» EXERCISE: Whenever a line in the entries below includes the string "Skyline", count that line. Report the total alone.

[Stored data]
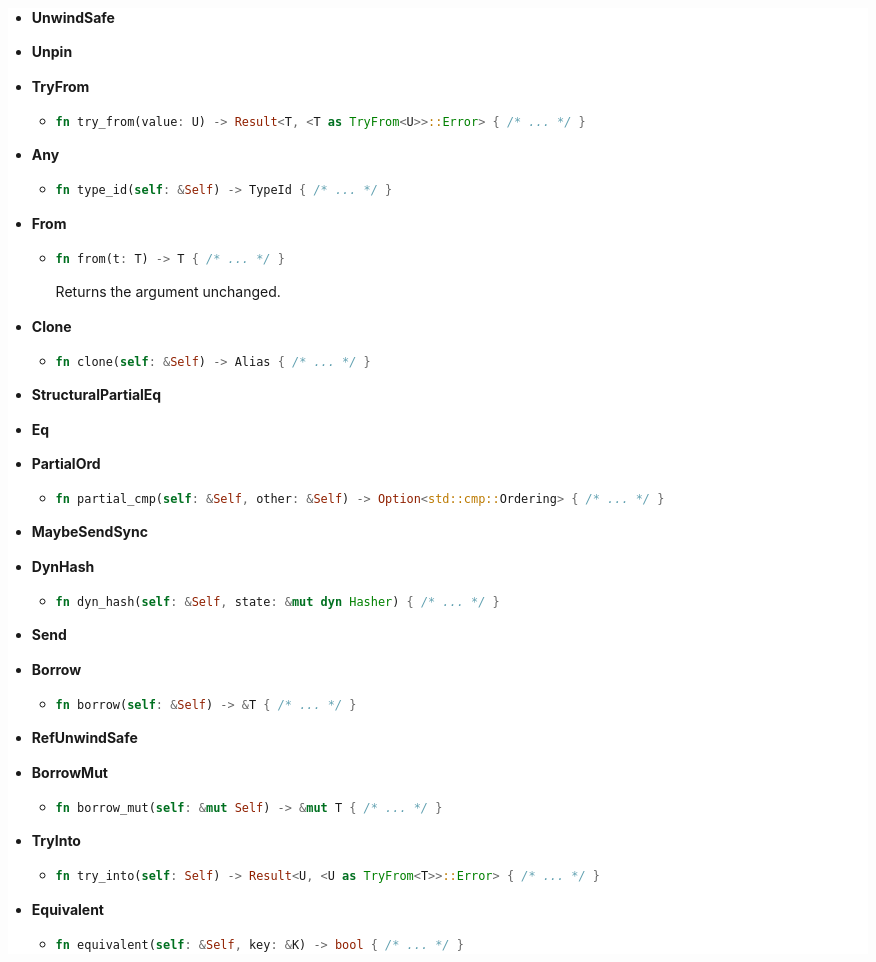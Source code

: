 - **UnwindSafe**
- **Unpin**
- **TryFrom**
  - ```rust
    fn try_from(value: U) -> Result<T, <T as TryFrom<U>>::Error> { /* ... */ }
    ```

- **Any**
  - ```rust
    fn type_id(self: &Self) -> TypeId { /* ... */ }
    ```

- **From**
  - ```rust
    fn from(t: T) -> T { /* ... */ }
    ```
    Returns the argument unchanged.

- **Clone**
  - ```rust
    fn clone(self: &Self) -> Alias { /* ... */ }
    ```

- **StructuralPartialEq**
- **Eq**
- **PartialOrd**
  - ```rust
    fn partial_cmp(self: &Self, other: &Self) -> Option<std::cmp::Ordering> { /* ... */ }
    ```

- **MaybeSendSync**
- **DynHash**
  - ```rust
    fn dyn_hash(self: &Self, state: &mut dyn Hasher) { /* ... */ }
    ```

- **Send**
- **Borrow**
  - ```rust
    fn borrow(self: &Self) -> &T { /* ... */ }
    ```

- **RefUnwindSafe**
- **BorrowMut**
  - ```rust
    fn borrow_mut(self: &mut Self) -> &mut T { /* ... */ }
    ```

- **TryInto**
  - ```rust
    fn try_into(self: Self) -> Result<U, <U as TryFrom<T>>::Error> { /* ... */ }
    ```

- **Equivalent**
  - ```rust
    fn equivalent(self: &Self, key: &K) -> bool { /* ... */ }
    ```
---
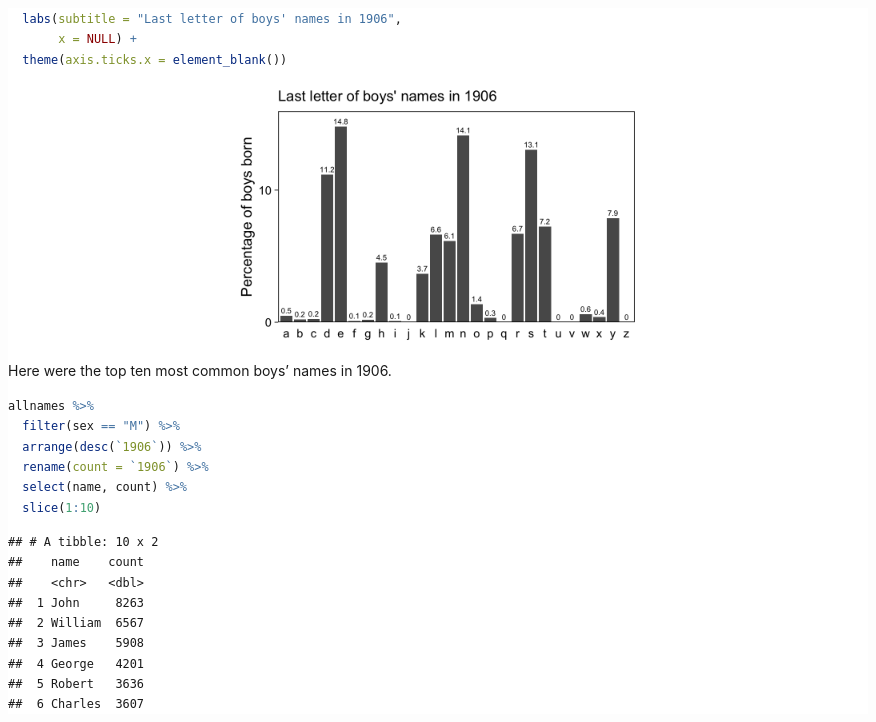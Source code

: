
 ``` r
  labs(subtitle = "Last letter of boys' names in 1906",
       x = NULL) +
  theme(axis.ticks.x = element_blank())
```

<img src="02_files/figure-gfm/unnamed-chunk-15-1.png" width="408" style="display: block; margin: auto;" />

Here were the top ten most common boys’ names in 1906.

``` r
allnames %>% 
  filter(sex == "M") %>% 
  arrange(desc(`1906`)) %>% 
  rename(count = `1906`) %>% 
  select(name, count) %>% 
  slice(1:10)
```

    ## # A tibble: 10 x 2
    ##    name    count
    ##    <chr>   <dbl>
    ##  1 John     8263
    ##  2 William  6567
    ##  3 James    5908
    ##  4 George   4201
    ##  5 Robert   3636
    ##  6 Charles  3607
==
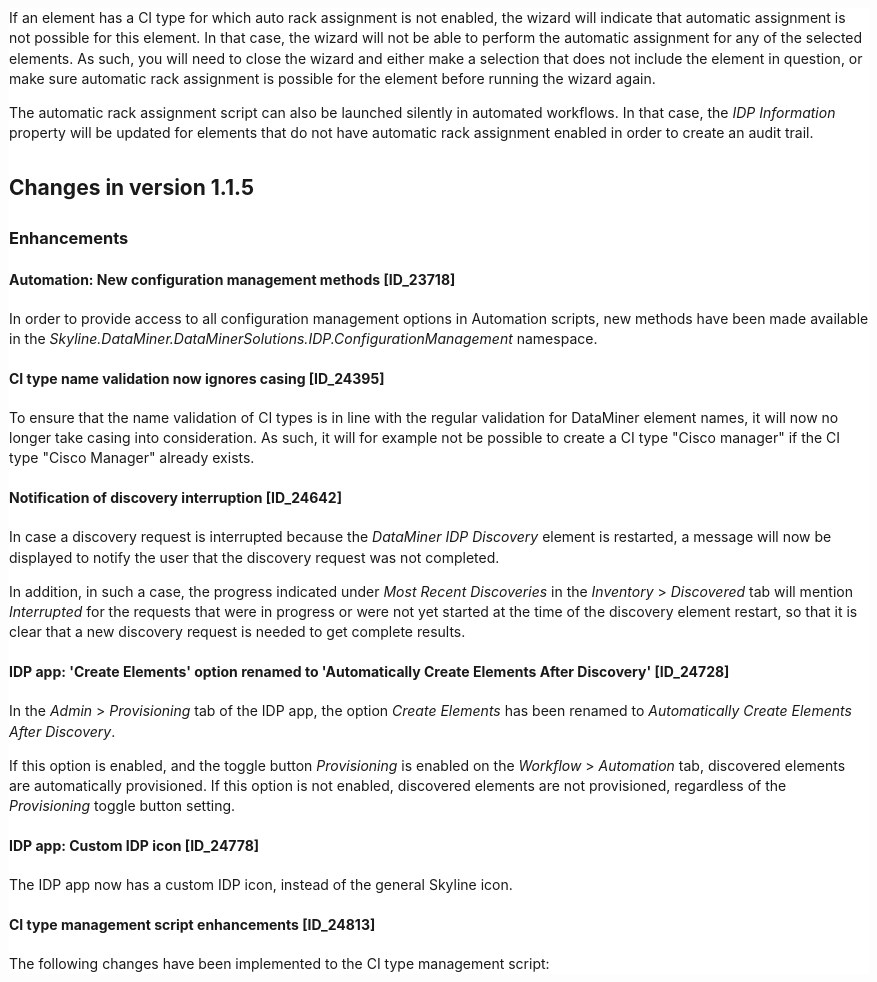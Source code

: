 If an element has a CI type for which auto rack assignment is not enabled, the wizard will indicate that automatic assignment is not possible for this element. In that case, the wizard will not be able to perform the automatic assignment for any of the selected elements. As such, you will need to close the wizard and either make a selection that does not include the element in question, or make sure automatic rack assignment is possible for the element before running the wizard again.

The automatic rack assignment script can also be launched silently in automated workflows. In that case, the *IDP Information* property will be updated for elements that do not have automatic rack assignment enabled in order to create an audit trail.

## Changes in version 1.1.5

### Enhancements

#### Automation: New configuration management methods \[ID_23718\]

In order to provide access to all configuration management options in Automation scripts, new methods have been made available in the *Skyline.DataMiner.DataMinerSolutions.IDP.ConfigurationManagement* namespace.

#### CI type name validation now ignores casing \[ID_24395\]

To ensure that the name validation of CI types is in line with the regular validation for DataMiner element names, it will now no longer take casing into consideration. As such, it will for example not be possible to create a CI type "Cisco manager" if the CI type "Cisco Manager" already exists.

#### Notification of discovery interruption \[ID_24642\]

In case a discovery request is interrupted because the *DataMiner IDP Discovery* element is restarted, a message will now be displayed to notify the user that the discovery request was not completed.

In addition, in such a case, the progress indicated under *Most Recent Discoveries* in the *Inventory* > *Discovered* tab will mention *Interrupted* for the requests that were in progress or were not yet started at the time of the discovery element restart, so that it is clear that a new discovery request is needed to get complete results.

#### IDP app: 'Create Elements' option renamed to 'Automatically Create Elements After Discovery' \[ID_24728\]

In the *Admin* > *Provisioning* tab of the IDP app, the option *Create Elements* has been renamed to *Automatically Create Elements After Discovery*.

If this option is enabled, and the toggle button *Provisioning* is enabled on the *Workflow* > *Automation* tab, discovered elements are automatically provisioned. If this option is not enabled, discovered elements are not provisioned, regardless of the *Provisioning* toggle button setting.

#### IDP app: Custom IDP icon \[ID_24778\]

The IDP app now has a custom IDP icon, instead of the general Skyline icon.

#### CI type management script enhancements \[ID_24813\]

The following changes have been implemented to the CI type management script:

» TASK OUTPUT: 2